THE HALF DECENT FOOTBALL MAGAZINE

Derby supporter Alistair Hewitt reflects on ow his expectations for the team have changed since the heady days of the Seventies

At home I have a dusty old copy of Elton John’s Goodbye Yellow Brick Road and a few Slade singles. Somewhere in the attic I’ve got school reports which told my mother how I was rude and lazy and cheated in exams. When the mood takes me, I can still recall how the sunshine brought out the freckles on the face of my first girlfriend.

I also own a couple of videos on which the likes of Coleman, Motson and Hugh Johns commentate as the great Derby team of the 1970s smash home the goals against clubs as homely as Burnley and as mighty as Real Madrid. And, hanging on the wall of our spare bedroom, just by the computer, there is a framed aerial photograph of the Baseball Ground.

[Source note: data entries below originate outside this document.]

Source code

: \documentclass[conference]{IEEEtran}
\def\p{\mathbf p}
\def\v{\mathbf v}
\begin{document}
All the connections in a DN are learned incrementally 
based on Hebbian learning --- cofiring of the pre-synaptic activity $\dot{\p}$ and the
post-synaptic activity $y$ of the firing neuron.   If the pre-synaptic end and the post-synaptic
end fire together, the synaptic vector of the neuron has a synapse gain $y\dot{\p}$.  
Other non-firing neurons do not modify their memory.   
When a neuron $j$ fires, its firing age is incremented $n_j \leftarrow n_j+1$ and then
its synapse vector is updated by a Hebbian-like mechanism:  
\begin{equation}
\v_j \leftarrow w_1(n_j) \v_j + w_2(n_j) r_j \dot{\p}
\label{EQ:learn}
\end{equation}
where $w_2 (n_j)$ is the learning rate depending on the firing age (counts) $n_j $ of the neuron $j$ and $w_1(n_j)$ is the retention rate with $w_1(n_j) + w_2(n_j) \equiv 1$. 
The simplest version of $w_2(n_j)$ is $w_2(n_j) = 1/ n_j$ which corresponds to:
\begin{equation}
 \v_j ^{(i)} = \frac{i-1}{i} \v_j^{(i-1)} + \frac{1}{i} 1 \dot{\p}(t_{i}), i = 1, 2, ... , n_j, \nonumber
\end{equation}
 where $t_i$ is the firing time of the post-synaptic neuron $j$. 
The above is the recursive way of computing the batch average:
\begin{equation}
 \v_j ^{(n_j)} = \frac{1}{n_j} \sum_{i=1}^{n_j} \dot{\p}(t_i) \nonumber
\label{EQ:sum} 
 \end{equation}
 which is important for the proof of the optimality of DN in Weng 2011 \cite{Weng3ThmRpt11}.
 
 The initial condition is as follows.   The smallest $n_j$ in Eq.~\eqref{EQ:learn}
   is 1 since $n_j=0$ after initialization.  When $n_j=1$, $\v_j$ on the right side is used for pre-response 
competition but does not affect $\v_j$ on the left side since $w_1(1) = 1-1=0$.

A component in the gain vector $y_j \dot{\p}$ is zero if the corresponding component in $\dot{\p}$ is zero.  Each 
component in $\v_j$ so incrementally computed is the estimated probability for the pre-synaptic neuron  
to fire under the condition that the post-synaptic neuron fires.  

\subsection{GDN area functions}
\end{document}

Looking at the picture now I feel quite disorientated. For although it depicts a place I visited hundreds of times, it is not a photo I readily recognise. And it is not just because it was taken from an unusual angle, on a sunny day. It looks odd because first, the pitch is green and second, the ground is empty.

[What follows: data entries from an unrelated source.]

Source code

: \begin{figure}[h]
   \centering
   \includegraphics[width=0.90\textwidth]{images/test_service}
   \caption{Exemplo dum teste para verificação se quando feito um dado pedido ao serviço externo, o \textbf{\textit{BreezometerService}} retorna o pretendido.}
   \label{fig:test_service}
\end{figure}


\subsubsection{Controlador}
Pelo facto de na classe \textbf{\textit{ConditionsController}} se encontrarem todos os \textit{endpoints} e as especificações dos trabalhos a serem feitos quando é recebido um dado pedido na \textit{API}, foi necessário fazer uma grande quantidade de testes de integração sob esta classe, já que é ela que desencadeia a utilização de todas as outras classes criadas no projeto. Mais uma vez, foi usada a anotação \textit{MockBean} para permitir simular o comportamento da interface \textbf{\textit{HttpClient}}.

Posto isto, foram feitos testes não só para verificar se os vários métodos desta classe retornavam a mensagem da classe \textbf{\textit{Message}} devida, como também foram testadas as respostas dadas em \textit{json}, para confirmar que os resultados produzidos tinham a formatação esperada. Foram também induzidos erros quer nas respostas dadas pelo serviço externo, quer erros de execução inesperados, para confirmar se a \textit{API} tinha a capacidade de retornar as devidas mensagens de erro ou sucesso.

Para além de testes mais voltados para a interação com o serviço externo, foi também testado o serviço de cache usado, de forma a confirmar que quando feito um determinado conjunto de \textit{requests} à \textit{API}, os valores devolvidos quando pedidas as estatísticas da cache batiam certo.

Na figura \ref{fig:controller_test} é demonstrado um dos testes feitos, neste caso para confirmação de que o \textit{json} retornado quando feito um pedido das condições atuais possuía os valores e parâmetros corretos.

These are two images which simply don’t ring true with me. I mean, everybody knows that it was never green. And in this photo, it’s not just any old green. It’s Fifties American front lawn green. And even in August, in the Watney Cup, it was never that green.

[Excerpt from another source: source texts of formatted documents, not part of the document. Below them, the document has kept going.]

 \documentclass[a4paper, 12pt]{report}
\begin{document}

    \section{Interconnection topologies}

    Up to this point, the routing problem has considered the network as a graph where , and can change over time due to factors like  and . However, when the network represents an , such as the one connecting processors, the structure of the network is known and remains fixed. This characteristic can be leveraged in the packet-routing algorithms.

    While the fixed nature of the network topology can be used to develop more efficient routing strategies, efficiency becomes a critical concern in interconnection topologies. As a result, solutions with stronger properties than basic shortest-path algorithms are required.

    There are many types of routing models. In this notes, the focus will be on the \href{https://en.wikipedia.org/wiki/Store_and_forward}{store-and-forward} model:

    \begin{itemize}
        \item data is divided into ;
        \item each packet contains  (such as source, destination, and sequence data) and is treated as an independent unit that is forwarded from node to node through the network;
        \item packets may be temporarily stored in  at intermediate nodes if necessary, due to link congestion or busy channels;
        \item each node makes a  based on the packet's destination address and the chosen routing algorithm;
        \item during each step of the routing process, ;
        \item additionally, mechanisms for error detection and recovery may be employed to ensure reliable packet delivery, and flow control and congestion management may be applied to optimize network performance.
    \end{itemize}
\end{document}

And then the empty stands. Now I know there are times when every ground is empty, like when there isn’t a match on, but in my memory the Baseball Ground was never empty. Not even in those dark Third Division let’s-get-a-point-off-Brentford days. There was always a crowd. So I look at this picture and think, this doesn’t really capture the spirit of the place I worshipped as a youth. And then I look at it again and think, who cares?

Slade have become nice middle-aged blokes. My mate has sat next to Elton John at Watford and says he’s a nice middle-aged bloke as well. My first girl­friend I haven’t seen for over 20 years and at some point I stopped being rude and lazy and I hardly ever cheat. Like me, I suspect, the vast majority of Derby supporters who are old enough to remember those days have moved on.

No longer do we stand on foul afternoons, as we did in the Eighties, watching the poverty of talent which was slopped before us and dream of Todd’s sublime tackles and Hector’s cheeky, shimmying goals. No longer do we mutter about how this ground used to hold twice as many as it does now. No longer do we utter the forlorn cry, “I wish Cloughie were back.” We have left that place, with all its ghosts, legends and curses, and moved to another, where the toilets are clean of graffiti and the grass is always green. If not always greener.

Pride Park has not brought us joy unlimited. It has not heralded a new age for Derby County, in which we conquer all before us. Indeed, were you to ask any group of (sane) Rams fans whether they envisaged their team winning the Premiership this side of William Hague’s fourth consecutive general election victory, they would all shake their heads.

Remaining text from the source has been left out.